HOW TO COMPLETE THIS TASK = With pictures left out, retype the lines from the start of the records through the one that contains "lnTBV5Dvl8HDriFSjudZjYhOdPaz/t8gOEpd5Jx9rRNlZcQ4IaFHCuA+wbEVf1YC".

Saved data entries
################

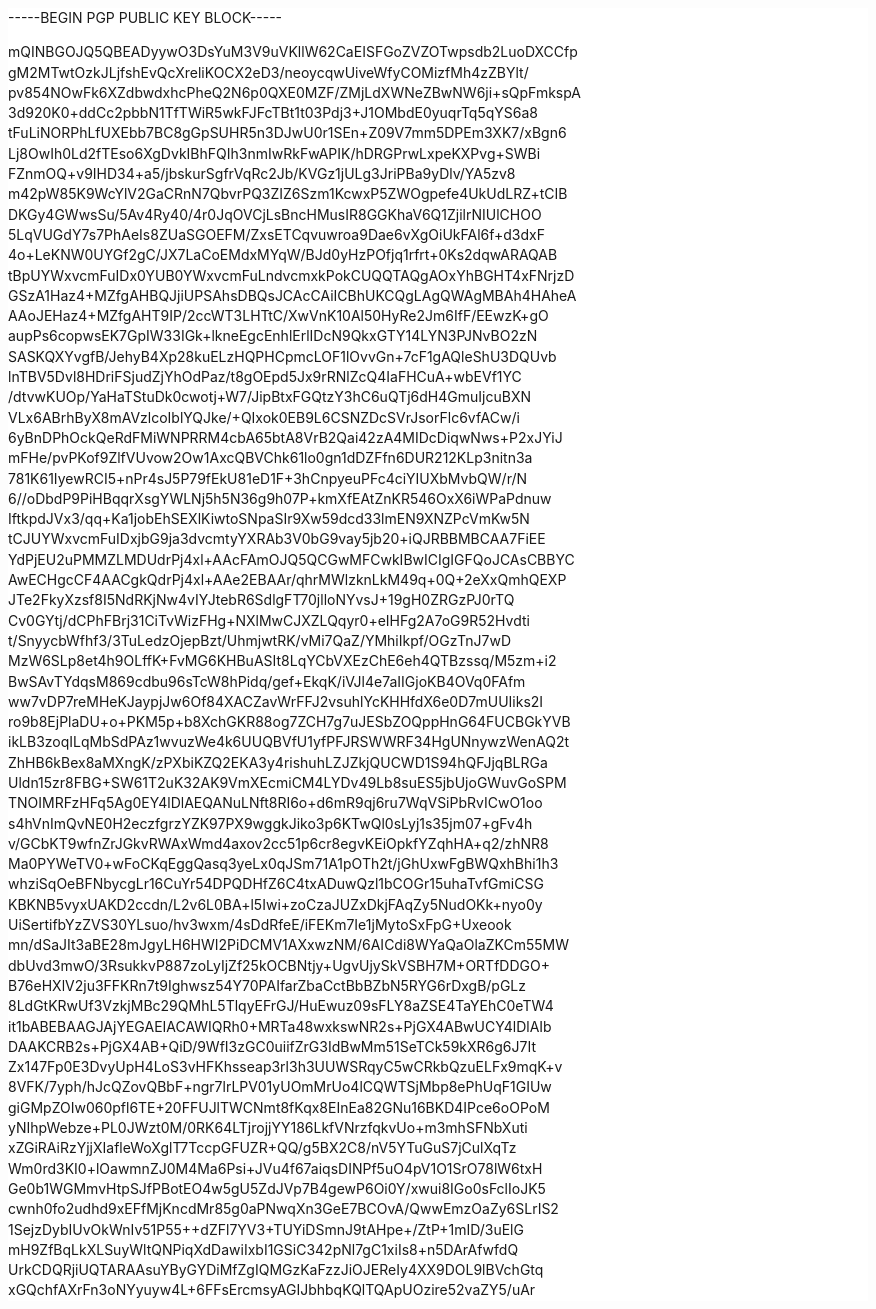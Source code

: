 -----BEGIN PGP PUBLIC KEY BLOCK-----

mQINBGOJQ5QBEADyywO3DsYuM3V9uVKllW62CaEISFGoZVZOTwpsdb2LuoDXCCfp
gM2MTwtOzkJLjfshEvQcXreliKOCX2eD3/neoycqwUiveWfyCOMizfMh4zZBYlt/
pv854NOwFk6XZdbwdxhcPheQ2N6p0QXE0MZF/ZMjLdXWNeZBwNW6ji+sQpFmkspA
3d920K0+ddCc2pbbN1TfTWiR5wkFJFcTBt1t03Pdj3+J1OMbdE0yuqrTq5qYS6a8
tFuLiNORPhLfUXEbb7BC8gGpSUHR5n3DJwU0r1SEn+Z09V7mm5DPEm3XK7/xBgn6
Lj8OwIh0Ld2fTEso6XgDvkIBhFQIh3nmIwRkFwAPIK/hDRGPrwLxpeKXPvg+SWBi
FZnmOQ+v9IHD34+a5/jbskurSgfrVqRc2Jb/KVGz1jULg3JriPBa9yDlv/YA5zv8
m42pW85K9WcYlV2GaCRnN7QbvrPQ3ZIZ6Szm1KcwxP5ZWOgpefe4UkUdLRZ+tCIB
DKGy4GWwsSu/5Av4Ry40/4r0JqOVCjLsBncHMusIR8GGKhaV6Q1ZjilrNIUlCHOO
5LqVUGdY7s7PhAeIs8ZUaSGOEFM/ZxsETCqvuwroa9Dae6vXgOiUkFAl6f+d3dxF
4o+LeKNW0UYGf2gC/JX7LaCoEMdxMYqW/BJd0yHzPOfjq1rfrt+0Ks2dqwARAQAB
tBpUYWxvcmFuIDx0YUB0YWxvcmFuLndvcmxkPokCUQQTAQgAOxYhBGHT4xFNrjzD
GSzA1Haz4+MZfgAHBQJjiUPSAhsDBQsJCAcCAiICBhUKCQgLAgQWAgMBAh4HAheA
AAoJEHaz4+MZfgAHT9IP/2ccWT3LHTtC/XwVnK10Al50HyRe2Jm6IfF/EEwzK+gO
aupPs6copwsEK7GpIW33IGk+lkneEgcEnhlErlIDcN9QkxGTY14LYN3PJNvBO2zN
SASKQXYvgfB/JehyB4Xp28kuELzHQPHCpmcLOF1lOvvGn+7cF1gAQleShU3DQUvb
lnTBV5Dvl8HDriFSjudZjYhOdPaz/t8gOEpd5Jx9rRNlZcQ4IaFHCuA+wbEVf1YC
/dtvwKUOp/YaHaTStuDk0cwotj+W7/JipBtxFGQtzY3hC6uQTj6dH4GmuIjcuBXN
VLx6ABrhByX8mAVzlcoIblYQJke/+QIxok0EB9L6CSNZDcSVrJsorFlc6vfACw/i
6yBnDPhOckQeRdFMiWNPRRM4cbA65btA8VrB2Qai42zA4MIDcDiqwNws+P2xJYiJ
mFHe/pvPKof9ZlfVUvow2Ow1AxcQBVChk61lo0gn1dDZFfn6DUR212KLp3nitn3a
781K61IyewRCI5+nPr4sJ5P79fEkU81eD1F+3hCnpyeuPFc4ciYIUXbMvbQW/r/N
6//oDbdP9PiHBqqrXsgYWLNj5h5N36g9h07P+kmXfEAtZnKR546OxX6iWPaPdnuw
IftkpdJVx3/qq+Ka1jobEhSEXlKiwtoSNpaSIr9Xw59dcd33lmEN9XNZPcVmKw5N
tCJUYWxvcmFuIDxjbG9ja3dvcmtyYXRAb3V0bG9vay5jb20+iQJRBBMBCAA7FiEE
YdPjEU2uPMMZLMDUdrPj4xl+AAcFAmOJQ5QCGwMFCwkIBwICIgIGFQoJCAsCBBYC
AwECHgcCF4AACgkQdrPj4xl+AAe2EBAAr/qhrMWlzknLkM49q+0Q+2eXxQmhQEXP
JTe2FkyXzsf8I5NdRKjNw4vIYJtebR6SdlgFT70jlloNYvsJ+19gH0ZRGzPJ0rTQ
Cv0GYtj/dCPhFBrj31CiTvWizFHg+NXlMwCJXZLQqyr0+eIHFg2A7oG9R52Hvdti
t/SnyycbWfhf3/3TuLedzOjepBzt/UhmjwtRK/vMi7QaZ/YMhiIkpf/OGzTnJ7wD
MzW6SLp8et4h9OLffK+FvMG6KHBuASIt8LqYCbVXEzChE6eh4QTBzssq/M5zm+i2
BwSAvTYdqsM869cdbu96sTcW8hPidq/gef+EkqK/iVJl4e7aIIGjoKB4OVq0FAfm
ww7vDP7reMHeKJaypjJw6Of84XACZavWrFFJ2vsuhlYcKHHfdX6e0D7mUUIiks2I
ro9b8EjPlaDU+o+PKM5p+b8XchGKR88og7ZCH7g7uJESbZOQppHnG64FUCBGkYVB
ikLB3zoqILqMbSdPAz1wvuzWe4k6UUQBVfU1yfPFJRSWWRF34HgUNnywzWenAQ2t
ZhHB6kBex8aMXngK/zPXbiKZQ2EKA3y4rishuhLZJZkjQUCWD1S94hQFJjqBLRGa
Uldn15zr8FBG+SW61T2uK32AK9VmXEcmiCM4LYDv49Lb8suES5jbUjoGWuvGoSPM
TNOIMRFzHFq5Ag0EY4lDlAEQANuLNft8RI6o+d6mR9qj6ru7WqVSiPbRvICwO1oo
s4hVnImQvNE0H2eczfgrzYZK97PX9wggkJiko3p6KTwQl0sLyj1s35jm07+gFv4h
v/GCbKT9wfnZrJGkvRWAxWmd4axov2cc51p6cr8egvKEiOpkfYZqhHA+q2/zhNR8
Ma0PYWeTV0+wFoCKqEggQasq3yeLx0qJSm71A1pOTh2t/jGhUxwFgBWQxhBhi1h3
whziSqOeBFNbycgLr16CuYr54DPQDHfZ6C4txADuwQzl1bCOGr15uhaTvfGmiCSG
KBKNB5vyxUAKD2ccdn/L2v6L0BA+l5Iwi+zoCzaJUZxDkjFAqZy5NudOKk+nyo0y
UiSertifbYzZVS30YLsuo/hv3wxm/4sDdRfeE/iFEKm7Ie1jMytoSxFpG+Uxeook
mn/dSaJIt3aBE28mJgyLH6HWI2PiDCMV1AXxwzNM/6AICdi8WYaQaOlaZKCm55MW
dbUvd3mwO/3RsukkvP887zoLyIjZf25kOCBNtjy+UgvUjySkVSBH7M+ORTfDDGO+
B76eHXlV2ju3FFKRn7t9Ighwsz54Y70PAIfarZbaCctBbBZbN5RYG6rDxgB/pGLz
8LdGtKRwUf3VzkjMBc29QMhL5TlqyEFrGJ/HuEwuz09sFLY8aZSE4TaYEhC0eTW4
it1bABEBAAGJAjYEGAEIACAWIQRh0+MRTa48wxkswNR2s+PjGX4ABwUCY4lDlAIb
DAAKCRB2s+PjGX4AB+QiD/9WfI3zGC0uiifZrG3IdBwMm51SeTCk59kXR6g6J7It
Zx147Fp0E3DvyUpH4LoS3vHFKhsseap3rl3h3UUWSRqyC5wCRkbQzuELFx9mqK+v
8VFK/7yph/hJcQZovQBbF+ngr7lrLPV01yUOmMrUo4lCQWTSjMbp8ePhUqF1GIUw
giGMpZOIw060pfl6TE+20FFUJlTWCNmt8fKqx8EInEa82GNu16BKD4IPce6oOPoM
yNIhpWebze+PL0JWzt0M/0RK64LTjrojjYY186LkfVNrzfqkvUo+m3mhSFNbXuti
xZGiRAiRzYjjXIafleWoXglT7TccpGFUZR+QQ/g5BX2C8/nV5YTuGuS7jCulXqTz
Wm0rd3KI0+lOawmnZJ0M4Ma6Psi+JVu4f67aiqsDINPf5uO4pV1O1SrO78lW6txH
Ge0b1WGMmvHtpSJfPBotEO4w5gU5ZdJVp7B4gewP6Oi0Y/xwui8IGo0sFclIoJK5
cwnh0fo2udhd9xEFfMjKncdMr85g0aPNwqXn3GeE7BCOvA/QwwEmzOaZy6SLrIS2
1SejzDybIUvOkWnIv51P55++dZFl7YV3+TUYiDSmnJ9tAHpe+/ZtP+1mID/3uElG
mH9ZfBqLkXLSuyWltQNPiqXdDawiIxbI1GSiC342pNl7gC1xiIs8+n5DArAfwfdQ
UrkCDQRjiUQTARAAsuYByGYDiMfZgIQMGzKaFzzJiOJEReIy4XX9DOL9lBVchGtq
xGQchfAXrFn3oNYyuyw4L+6FFsErcmsyAGIJbhbqKQlTQApUOzire52vaZY5/uAr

################

OUTPUT OF THE EXERCISE =
Source code

: -----BEGIN PGP PUBLIC KEY BLOCK-----

mQINBGOJQ5QBEADyywO3DsYuM3V9uVKllW62CaEISFGoZVZOTwpsdb2LuoDXCCfp
gM2MTwtOzkJLjfshEvQcXreliKOCX2eD3/neoycqwUiveWfyCOMizfMh4zZBYlt/
pv854NOwFk6XZdbwdxhcPheQ2N6p0QXE0MZF/ZMjLdXWNeZBwNW6ji+sQpFmkspA
3d920K0+ddCc2pbbN1TfTWiR5wkFJFcTBt1t03Pdj3+J1OMbdE0yuqrTq5qYS6a8
tFuLiNORPhLfUXEbb7BC8gGpSUHR5n3DJwU0r1SEn+Z09V7mm5DPEm3XK7/xBgn6
Lj8OwIh0Ld2fTEso6XgDvkIBhFQIh3nmIwRkFwAPIK/hDRGPrwLxpeKXPvg+SWBi
FZnmOQ+v9IHD34+a5/jbskurSgfrVqRc2Jb/KVGz1jULg3JriPBa9yDlv/YA5zv8
m42pW85K9WcYlV2GaCRnN7QbvrPQ3ZIZ6Szm1KcwxP5ZWOgpefe4UkUdLRZ+tCIB
DKGy4GWwsSu/5Av4Ry40/4r0JqOVCjLsBncHMusIR8GGKhaV6Q1ZjilrNIUlCHOO
5LqVUGdY7s7PhAeIs8ZUaSGOEFM/ZxsETCqvuwroa9Dae6vXgOiUkFAl6f+d3dxF
4o+LeKNW0UYGf2gC/JX7LaCoEMdxMYqW/BJd0yHzPOfjq1rfrt+0Ks2dqwARAQAB
tBpUYWxvcmFuIDx0YUB0YWxvcmFuLndvcmxkPokCUQQTAQgAOxYhBGHT4xFNrjzD
GSzA1Haz4+MZfgAHBQJjiUPSAhsDBQsJCAcCAiICBhUKCQgLAgQWAgMBAh4HAheA
AAoJEHaz4+MZfgAHT9IP/2ccWT3LHTtC/XwVnK10Al50HyRe2Jm6IfF/EEwzK+gO
aupPs6copwsEK7GpIW33IGk+lkneEgcEnhlErlIDcN9QkxGTY14LYN3PJNvBO2zN
SASKQXYvgfB/JehyB4Xp28kuELzHQPHCpmcLOF1lOvvGn+7cF1gAQleShU3DQUvb
lnTBV5Dvl8HDriFSjudZjYhOdPaz/t8gOEpd5Jx9rRNlZcQ4IaFHCuA+wbEVf1YC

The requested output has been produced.